On the other hand, Roger Federer is an anomaly for defying expectations. In his mid 30’s, he has successfully done what few could even conceive. This is because many of his colleagues and predecessors have thrown in the towel and retired once they hit the big three-zero. Take a look at Andy Roddick who retired in 2012, for example. Roddick retired at age 30, with 32 career titles, and only 1 US Open title to his name. Roddick’s problem? Roger Federer stood in his way, defeating him in all of their Wimbledon final clashes. Many fans and analysts say the two’s rivalry was never on equal ground to begin with, and was lopsided in Roger Federer’s favor but if you look at Fed’s career development, you might see a different story.

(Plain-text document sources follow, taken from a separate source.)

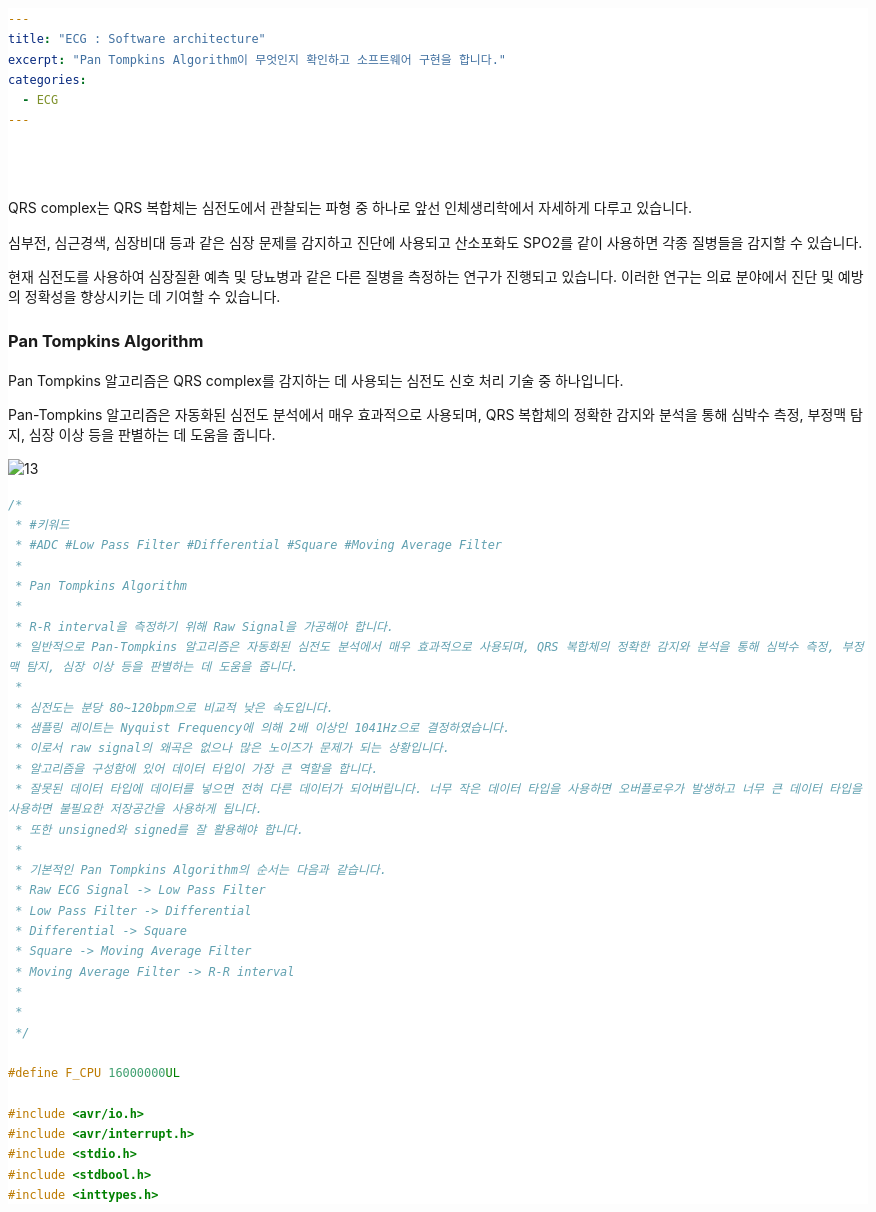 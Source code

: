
 ```yaml
---
title: "ECG : Software architecture"
excerpt: "Pan Tompkins Algorithm이 무엇인지 확인하고 소프트웨어 구현을 합니다."
categories:
  - ECG
---
```

<br>

<br>

QRS complex는 QRS 복합체는 심전도에서 관찰되는 파형 중 하나로 앞선 인체생리학에서 자세하게 다루고 있습니다.

심부전, 심근경색, 심장비대 등과 같은 심장 문제를 감지하고 진단에 사용되고 산소포화도 SPO2를 같이 사용하면 각종 질병들을 감지할 수 있습니다.

현재 심전도를 사용하여 심장질환 예측 및 당뇨병과 같은 다른 질병을 측정하는 연구가 진행되고 있습니다. 이러한 연구는 의료 분야에서 진단 및 예방의 정확성을 향상시키는 데 기여할 수 있습니다.



### Pan Tompkins Algorithm

Pan Tompkins 알고리즘은 QRS complex를 감지하는 데 사용되는 심전도 신호 처리 기술 중 하나입니다. 

Pan-Tompkins 알고리즘은 자동화된 심전도 분석에서 매우 효과적으로 사용되며, QRS 복합체의 정확한 감지와 분석을 통해 심박수 측정, 부정맥 탐지, 심장 이상 등을 판별하는 데 도움을 줍니다. 



<img width="750" alt="13" src="https://github.com/sehun98/TIL/assets/100746863/1377a3a3-49e0-4b42-8cd5-e40e96f56791">

```c
/*
 * #키워드
 * #ADC #Low Pass Filter #Differential #Square #Moving Average Filter
 * 
 * Pan Tompkins Algorithm
 * 
 * R-R interval을 측정하기 위해 Raw Signal을 가공해야 합니다.
 * 일반적으로 Pan-Tompkins 알고리즘은 자동화된 심전도 분석에서 매우 효과적으로 사용되며, QRS 복합체의 정확한 감지와 분석을 통해 심박수 측정, 부정맥 탐지, 심장 이상 등을 판별하는 데 도움을 줍니다. 
 *
 * 심전도는 분당 80~120bpm으로 비교적 낮은 속도입니다.
 * 샘플링 레이트는 Nyquist Frequency에 의해 2배 이상인 1041Hz으로 결정하였습니다.
 * 이로서 raw signal의 왜곡은 없으나 많은 노이즈가 문제가 되는 상황입니다.
 * 알고리즘을 구성함에 있어 데이터 타입이 가장 큰 역할을 합니다.
 * 잘못된 데이터 타입에 데이터를 넣으면 전혀 다른 데이터가 되어버립니다. 너무 작은 데이터 타입을 사용하면 오버플로우가 발생하고 너무 큰 데이터 타입을 사용하면 불필요한 저장공간을 사용하게 됩니다.
 * 또한 unsigned와 signed를 잘 활용해야 합니다.
 *
 * 기본적인 Pan Tompkins Algorithm의 순서는 다음과 같습니다.
 * Raw ECG Signal -> Low Pass Filter
 * Low Pass Filter -> Differential
 * Differential -> Square
 * Square -> Moving Average Filter
 * Moving Average Filter -> R-R interval
 *
 *
 */

#define F_CPU 16000000UL

#include <avr/io.h>
#include <avr/interrupt.h>
#include <stdio.h>
#include <stdbool.h>
#include <inttypes.h>
```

In the world of tennis, there’s this notion that younger is greater, stronger, and more powerful. This is why some fans may be reluctant to confer the title of GOAT to Roger Federer, because he only won his first title at 22 years old. Tennis superstars Rafael Nadal and Novak Djokovic were younger than that when they won their first Slam, but being an early starter doesn’t also mean that they should rightfully be called the GOAT, correct? With that said, Roger Federer is in a league of his own because he could have been just another Andy Roddick who threw in the towel and retired, but he isn’t—he’s Roger Federer and he showed the world that.
The nail-biting finish to the Australian Open will be remembered fondly in the years to come. Here’s why: Rafael Nadal blew a 3-1 lead in the 5th and made the grave mistake of playing into Roger Federer’s hands, which cost him the AO trophy. On Roger Federer’s part, he showed sheer tenacity and intense mental grit, finding a way out of Rafa’s high spinning balls to come away with a win after a spectacular 26-shot rally.
Even if you aren’t a fan of Roger Federer, you’d have to hand it to the Swiss Maestro for his showing at the Australian Open; it deserves a roaring round of applause for making history.